**WHAT YOU NEED TO DO**
Every entry below has to appear again in your reply, word for word, but no picture may.

**DATA FOR THIS TASK**

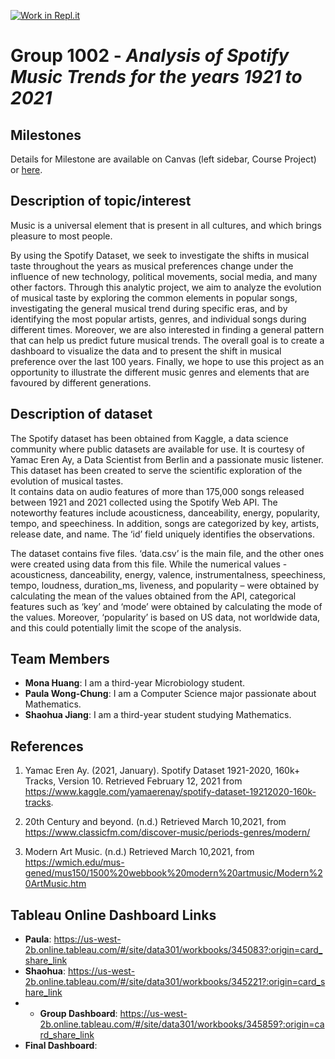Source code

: [![Work in Repl.it](https://classroom.github.com/assets/work-in-replit-14baed9a392b3a25080506f3b7b6d57f295ec2978f6f33ec97e36a161684cbe9.svg)](https://classroom.github.com/online_ide?assignment_repo_id=361084&assignment_repo_type=GroupAssignmentRepo)
# Group 1002 - *Analysis of Spotify Music Trends for the years 1921 to 2021*

## Milestones

Details for Milestone are available on Canvas (left sidebar, Course Project) or [here](https://firas.moosvi.com/courses/data301/project/milestone01.html).

## Description of topic/interest 

Music is a universal element that is present in all cultures, and which brings pleasure to most people. 

By using the Spotify Dataset, we seek to investigate the shifts in musical taste throughout the years as musical preferences change under the influence of new technology, political movements, social media, and many other factors. Through this analytic project, we aim to analyze the evolution of musical taste by exploring the common elements in popular songs, investigating the general musical trend during specific eras, and by identifying the most popular artists, genres, and individual songs during different times. Moreover, we are also interested in finding a general pattern that can help us predict future musical trends. The overall goal is to create a dashboard to visualize the data and to present the shift in musical preference over the last 100 years. Finally, we hope to use this project as an opportunity to illustrate the different music genres and elements that are favoured by different generations.

## Description of dataset

The Spotify dataset has been obtained from Kaggle, a data science community where public datasets are available for use. It is courtesy of Yamac Eren Ay, a Data Scientist from Berlin and a passionate music listener. This dataset has been created to serve the scientific exploration of the evolution of musical tastes.  
It contains data on audio features of more than 175,000 songs released  between 1921 and 2021 collected using the Spotify Web API. The noteworthy features include acousticness, danceability, energy, popularity, tempo, and speechiness. In addition, songs are categorized by key, artists, release date, and name. The ‘id’ field uniquely identifies the observations.   

The dataset contains five files. ‘data.csv’ is the main file, and the other ones were created using data from this file. While the numerical values - acousticness, danceability, energy, valence, instrumentalness, speechiness, tempo, loudness, duration_ms, liveness, and popularity – were obtained by calculating the mean of the values obtained from the API, categorical features such as ‘key’ and ‘mode’ were obtained by calculating the mode of the values. Moreover, ‘popularity’ is based on US data, not worldwide data, and this could potentially limit the scope of the analysis.
 

## Team Members

- **Mona Huang**: I am a third-year Microbiology student.
- **Paula Wong-Chung**: I am a Computer Science major passionate about Mathematics.
- **Shaohua Jiang**: I am a third-year student studying Mathematics.

## References

1. Yamac Eren Ay. (2021, January). Spotify Dataset 1921-2020, 160k+ Tracks, Version 10.  Retrieved February 12, 2021 from https://www.kaggle.com/yamaerenay/spotify-dataset-19212020-160k-tracks.

2. 20th Century and beyond. (n.d.) Retrieved March 10,2021, from https://www.classicfm.com/discover-music/periods-genres/modern/

3. Modern Art Music. (n.d.)  Retrieved March 10,2021, from https://wmich.edu/mus-gened/mus150/1500%20webbook%20modern%20artmusic/Modern%20ArtMusic.htm

## Tableau Online Dashboard Links

- **Paula**: https://us-west-2b.online.tableau.com/#/site/data301/workbooks/345083?:origin=card_share_link
- **Shaohua**: https://us-west-2b.online.tableau.com/#/site/data301/workbooks/345221?:origin=card_share_link
- - **Group Dashboard**: https://us-west-2b.online.tableau.com/#/site/data301/workbooks/345859?:origin=card_share_link
- **Final Dashboard**:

**RESPONSE**
Source code

: [![Work in Repl.it](https://classroom.github.com/assets/work-in-replit-14baed9a392b3a25080506f3b7b6d57f295ec2978f6f33ec97e36a161684cbe9.svg)](https://classroom.github.com/online_ide?assignment_repo_id=361084&assignment_repo_type=GroupAssignmentRepo)
# Group 1002 - *Analysis of Spotify Music Trends for the years 1921 to 2021*

## Milestones

Details for Milestone are available on Canvas (left sidebar, Course Project) or [here](https://firas.moosvi.com/courses/data301/project/milestone01.html).

## Description of topic/interest 

Music is a universal element that is present in all cultures, and which brings pleasure to most people. 

By using the Spotify Dataset, we seek to investigate the shifts in musical taste throughout the years as musical preferences change under the influence of new technology, political movements, social media, and many other factors. Through this analytic project, we aim to analyze the evolution of musical taste by exploring the common elements in popular songs, investigating the general musical trend during specific eras, and by identifying the most popular artists, genres, and individual songs during different times. Moreover, we are also interested in finding a general pattern that can help us predict future musical trends. The overall goal is to create a dashboard to visualize the data and to present the shift in musical preference over the last 100 years. Finally, we hope to use this project as an opportunity to illustrate the different music genres and elements that are favoured by different generations.

## Description of dataset

The Spotify dataset has been obtained from Kaggle, a data science community where public datasets are available for use. It is courtesy of Yamac Eren Ay, a Data Scientist from Berlin and a passionate music listener. This dataset has been created to serve the scientific exploration of the evolution of musical tastes.  
It contains data on audio features of more than 175,000 songs released  between 1921 and 2021 collected using the Spotify Web API. The noteworthy features include acousticness, danceability, energy, popularity, tempo, and speechiness. In addition, songs are categorized by key, artists, release date, and name. The ‘id’ field uniquely identifies the observations.   

The dataset contains five files. ‘data.csv’ is the main file, and the other ones were created using data from this file. While the numerical values - acousticness, danceability, energy, valence, instrumentalness, speechiness, tempo, loudness, duration_ms, liveness, and popularity – were obtained by calculating the mean of the values obtained from the API, categorical features such as ‘key’ and ‘mode’ were obtained by calculating the mode of the values. Moreover, ‘popularity’ is based on US data, not worldwide data, and this could potentially limit the scope of the analysis.
 

## Team Members

- **Mona Huang**: I am a third-year Microbiology student.
- **Paula Wong-Chung**: I am a Computer Science major passionate about Mathematics.
- **Shaohua Jiang**: I am a third-year student studying Mathematics.

## References

1. Yamac Eren Ay. (2021, January). Spotify Dataset 1921-2020, 160k+ Tracks, Version 10.  Retrieved February 12, 2021 from https://www.kaggle.com/yamaerenay/spotify-dataset-19212020-160k-tracks.

2. 20th Century and beyond. (n.d.) Retrieved March 10,2021, from https://www.classicfm.com/discover-music/periods-genres/modern/

3. Modern Art Music. (n.d.)  Retrieved March 10,2021, from https://wmich.edu/mus-gened/mus150/1500%20webbook%20modern%20artmusic/Modern%20ArtMusic.htm

## Tableau Online Dashboard Links

- **Paula**: https://us-west-2b.online.tableau.com/#/site/data301/workbooks/345083?:origin=card_share_link
- **Shaohua**: https://us-west-2b.online.tableau.com/#/site/data301/workbooks/345221?:origin=card_share_link
- - **Group Dashboard**: https://us-west-2b.online.tableau.com/#/site/data301/workbooks/345859?:origin=card_share_link
- **Final Dashboard**:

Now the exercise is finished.